次に、本願によれば、浮遊インダクタンスがあっても共振現象が生じない理由について図3及び図4を参照して説明する。図3はこの発明による共振現象の阻止作用を説明するための図、図4は比較例における共振現象を説明するための図であり、何れもV相のスイッチングレグ4について図示している。

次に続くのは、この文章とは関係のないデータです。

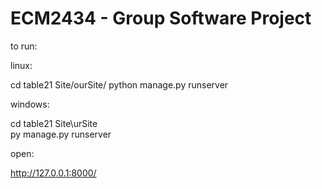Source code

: # ECM2434 - Group Software Project

to run:

linux:

cd table21 Site/ourSite/
python manage.py runserver

windows:

cd table21 Site\urSite\
py manage.py runserver

open:

http://127.0.0.1:8000/
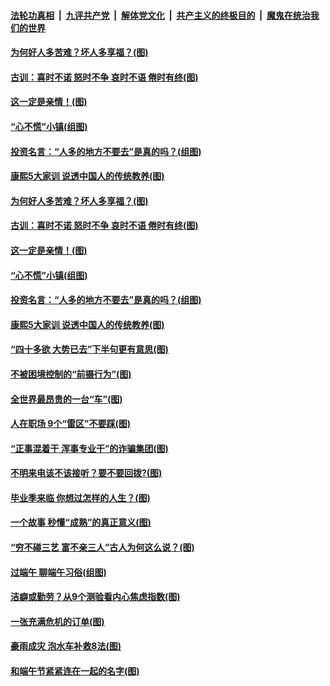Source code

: ####  [法轮功真相](../../../../basic/blob/master/README.md?t=06290831) &nbsp;|&nbsp; [九评共产党](../../../../9ping.md/blob/master/README.md?t=06290831) &nbsp;|&nbsp; [解体党文化](../../../../jtdwh.md/blob/master/README.md?t=06290831)  &nbsp;|&nbsp; [共产主义的终极目的](../../../../gczydzjmd.md/blob/master/README.md?t=06290831) &nbsp;|&nbsp; [魔鬼在统治我们的世界](../../../../mgztzwmdsj.md/blob/master/README.md?t=06290831) 

#### [为何好人多苦难？坏人多享福？(图)](../pages/p8/937938.md?t=06290831) 

#### [古训：喜时不诺 怒时不争 哀时不语 倦时有终(图)](../pages/p8/937482.md?t=06290831) 

#### [这一定是亲情！(图)](../pages/p8/937905.md?t=06290831) 

#### [“心不慌”小镇(组图)](../pages/p8/937484.md?t=06290831) 

#### [投资名言：“人多的地方不要去”是真的吗？(组图)](../pages/p8/937855.md?t=06290831) 

#### [康熙5大家训 说透中国人的传统教养(图)](../pages/p8/937696.md?t=06290831) 

#### [为何好人多苦难？坏人多享福？(图)](../pages/p8/937938.md?t=06290831) 

#### [古训：喜时不诺 怒时不争 哀时不语 倦时有终(图)](../pages/p8/937482.md?t=06290831) 

#### [这一定是亲情！(图)](../pages/p8/937905.md?t=06290831) 

#### [“心不慌”小镇(组图)](../pages/p8/937484.md?t=06290831) 

#### [投资名言：“人多的地方不要去”是真的吗？(组图)](../pages/p8/937855.md?t=06290831) 

#### [康熙5大家训 说透中国人的传统教养(图)](../pages/p8/937696.md?t=06290831) 

#### [“四十多欲 大势已去”下半句更有意思(图)](../pages/p8/937811.md?t=06290831) 

#### [不被困境控制的“前摄行为”(图)](../pages/p8/937145.md?t=06290831) 

#### [全世界最昂贵的一台“车”(图)](../pages/p8/937477.md?t=06290831) 

#### [人在职场 9个“雷区”不要踩(图)](../pages/p8/937766.md?t=06290831) 

#### [“正事混着干 浑事专业干”的诈骗集团(图)](../pages/p8/937732.md?t=06290831) 

#### [不明来电该不该接听？要不要回拨?(图)](../pages/p8/936929.md?t=06290831) 

#### [毕业季来临 你想过怎样的人生？(图)](../pages/p8/937661.md?t=06290831) 

#### [一个故事 秒懂“成熟”的真正意义(图)](../pages/p8/936405.md?t=06290831) 

#### [“穷不碰三艺 富不亲三人”古人为何这么说？(图)](../pages/p8/937602.md?t=06290831) 

#### [过端午 聊端午习俗(组图)](../pages/p8/937246.md?t=06290831) 

#### [洁癖或勤劳？从9个测验看内心焦虑指数(图)](../pages/p8/937558.md?t=06290831) 

#### [一张充满危机的订单(图)](../pages/p8/936981.md?t=06290831) 

#### [豪雨成灾 泡水车补救8法(图)](../pages/p8/937526.md?t=06290831) 

#### [和端午节紧紧连在一起的名字(图)](../pages/p8/937448.md?t=06290831) 

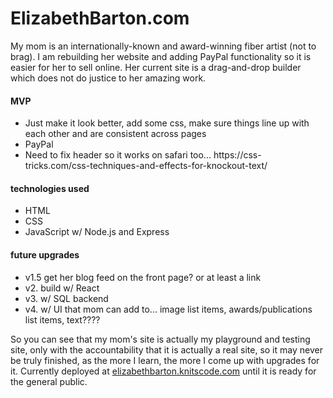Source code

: <h1>ElizabethBarton.com</h1>
<p>My mom is an internationally-known and award-winning fiber artist (not to brag). I am rebuilding her website and adding PayPal functionality so it is easier for her to sell online. Her current site is a drag-and-drop builder which does not do justice to her amazing work. </p>

<h4>MVP</h4>
  <ul>
    <li>Just make it look better, add some css, make sure things line up with each other and are consistent across pages</li>
    <li>PayPal</li>
    <li>Need to fix header so it works on safari too... https://css-tricks.com/css-techniques-and-effects-for-knockout-text/ </li>
  </ul>
<h4>technologies used</h4>
  <ul>
    <li>HTML</li>
    <li>CSS</li>
    <li>JavaScript w/ Node.js and Express</li>
  </ul>
  
<h4>future upgrades</h4>
  <ul>
    <li>v1.5 get her blog feed on the front page? or at least a link</li>
  <li>v2. build w/ React </li>
  <li>v3. w/ SQL backend </li>
  <li>v4. w/ UI that mom can add to... image list items, awards/publications list items, text????</li>
  </ul>
  <p>So you can see that my mom's site is actually my playground and testing site, only with the accountability that it is actually a real site, so it may never be truly finished, as the more I learn, the more I come up with upgrades for it. Currently deployed at  <a href="https://elizabethbarton.knitscode.com" target="blank">elizabethbarton.knitscode.com</a> until it is ready for the general public.</p>
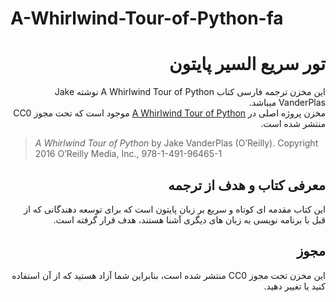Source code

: <h1 dir=ltl>A-Whirlwind-Tour-of-Python-fa</h1>
<h1 dir=rtl>تور سریع السیر پایتون</h1>

<p dir=rtl>
این مخزن ترجمه فارسی کتاب A Whirlwind Tour of Python نوشته Jake VanderPlas میباشد.<br>
مخزن پروژه  اصلی در <a href="https://github.com/jakevdp/WhirlwindTourOfPython">A Whirlwind Tour of Python</a> موجود است که تحت مجوز  CC0  منتشر شده است.
</p>

> *A Whirlwind Tour of Python* by Jake VanderPlas (O’Reilly). Copyright 2016 O’Reilly Media, Inc., 978-1-491-96465-1

<h2 dir=rtl>معرفی کتاب و هدف از ترجمه</h2>

<p dir=rtl>
این کتاب مقدمه ای کوتاه و سریع بر زبان پایتون است که برای توسعه دهندگانی که از قبل با برنامه نویسی به زبان های دیگری آشنا هستند، هدف قرار گرفته است.
</p>

<h2 dir=rtl>مجوز</h2>

<p dir=rtl>
این مخزن تحت مجوز CC0 منتشر شده است، بنابراین شما آزاد هستید که از آن استفاده کنید یا تغییر دهید.
</p>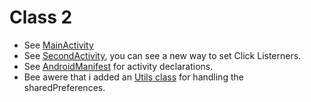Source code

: # Class 2

- See [MainActivity](app/src/main/java/com/best/class2/MainActivity.java)
- See [SecondActivity](app/src/main/java/com/best/class2/SecondActivity.java), you can see a new way to set Click Listerners.
- See [AndroidManifest](app/src/main/AndroidManifest.xml) for activity declarations.
- Bee awere that i added an [Utils class](app/src/main/java/com/best/class2/Utils.java) for handling the sharedPreferences.


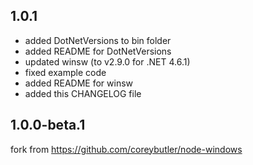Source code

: ## 1.0.1
- added DotNetVersions to bin folder
- added README for DotNetVersions
- updated winsw (to v2.9.0 for .NET 4.6.1)
- fixed example code
- added README for winsw
- added this CHANGELOG file

## 1.0.0-beta.1
fork from https://github.com/coreybutler/node-windows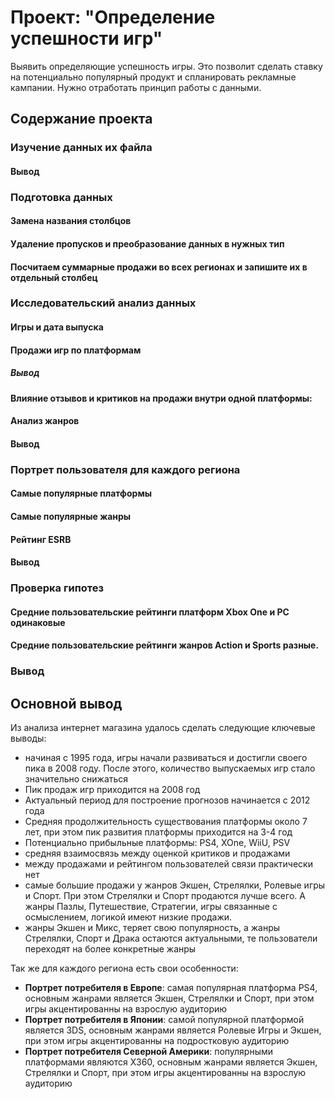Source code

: # Проект: "Определение успешности игр"

Выявить определяющие успешность игры. Это позволит сделать ставку на потенциально популярный продукт и спланировать рекламные кампании. Нужно отработать принцип работы с данными.
## Содержание проекта
###  Изучение данных их файла
####  Вывод
###  Подготовка данных
####  Замена названия столбцов
####  Удаление пропусков и преобразование данных в нужных тип
####  Посчитаем суммарные продажи во всех регионах и запишите их в отдельный столбец
###  Исследовательский анализ данных
####  Игры и дата выпуска
####  Продажи игр по платформам
#####  Вывод
####  Влияние отзывов и критиков на продажи внутри одной платформы:
####  Анализ жанров
####  Вывод
###  Портрет пользователя для каждого региона
####  Самые популярные платформы
####  Самые популярные жанры
####  Рейтинг ESRB
####  Вывод
###  Проверка гипотез
####  Средние пользовательские рейтинги платформ Xbox One и PC одинаковые
####  Средние пользовательские рейтинги жанров Action и Sports разные.
###  Вывод
## Основной вывод 
Из анализа интернет магазина удалось сделать следующие ключевые выводы:

- начиная с 1995 года, игры начали развиваться и достигли своего пика в 2008 году. После этого, количество выпускаемых игр стало значительно снижаться
- Пик продаж игр приходится на 2008 год
- Актуальный период для построение прогнозов начинается с 2012 года
- Средняя продолжительность существования платформы около 7 лет, при этом пик развития платформы приходится на 3-4 год
- Потенциально прибыльные платформы: PS4, XOne, WiiU, PSV
- средняя взаимосвязь между оценкой критиков и продажами
- между продажами и рейтингом пользователей связи практически нет
- самые большие продажи у жанров Экшен, Стрелялки, Ролевые игры и Спорт. При этом Стрелялки и Спорт продаются лучше всего. А жанры Пазлы, Путешествие, Стратегии, игры связанные с осмыслением, логикой имеют низкие продажи.
- жанры Экшен и Микс, теряет свою популярность, а жанры Стрелялки, Спорт и Драка остаются актуальными, те пользователи переходят на более конкретные жанры

Так же для каждого региона есть свои особенности: 

- **Портрет потребителя в Европе**: самая популярная платформа PS4, основным жанрами является Экшен, Стрелялки и Спорт, при этом игры акцентированны на взрослую аудиторию
- **Портрет потребителя в Японии**: самой популярной платформой является 3DS, основным жанрами является Ролевые Игры и Экшен, при этом игры акцентированны на подростковую аудиторию
- **Портрет потребителя Северной Америки**: популярными платформами являются X360, основным жанрами является Экшен, Стрелялки и Спорт, при этом игры акцентированны на взрослую аудиторию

正側U相から正側V相への転流を行うとき、前述したように図3(a)に破線で示す電流が流れ始め、コンデンサ46の放電が完了した時点で逆阻止形自己消弧素子45に印加される電圧が順電圧になる。このとき、浮遊インダクタンス4Lの作用によって、コンデンサ46に流れていた電流は徐々に逆阻止形自己消弧素子45に移るため、コンデンサ46は図3(b)に示すように逆方向すなわち負側に充電されることになる。コンデンサ46に流れる電流が零になると、この逆方向に充電された電圧がダイオード42に逆電圧として加わるためコンデンサ46の放電が阻止される。従って以降は図3(c)に実線で示した電流経路(V)だけとなる。このため、浮遊インダクタンス4Lがあっても共振現象が発生せず、逆阻止形自己消弧素子45の電流も交流電流の振幅Iしか流れない。またコンデンサ46に充電された電圧は逆阻止形自己消弧素子47がオフするとさらに充電され、次の負側U相から負側V相すなわち、サイリスタ34からサイリスタ44への転流時に有効に利用されることになる。従って、本願によれば、浮遊インダクタンスによる転流インダクタンスの増大を打ち消すという別の効果もある。以上は正側U相から正側V相への転流を行うときについての説明であるが、負側U相から負側V相への転流の場合も同一である。この場合はコンデンサ46に順方向すなわち正側に充電された電荷の放電がダイオード43によって阻止され、共振現象が抑えられる。
次に図4を参照してダイオード42及び43を設けなかった場合の比較例について上記共振現象を説明する。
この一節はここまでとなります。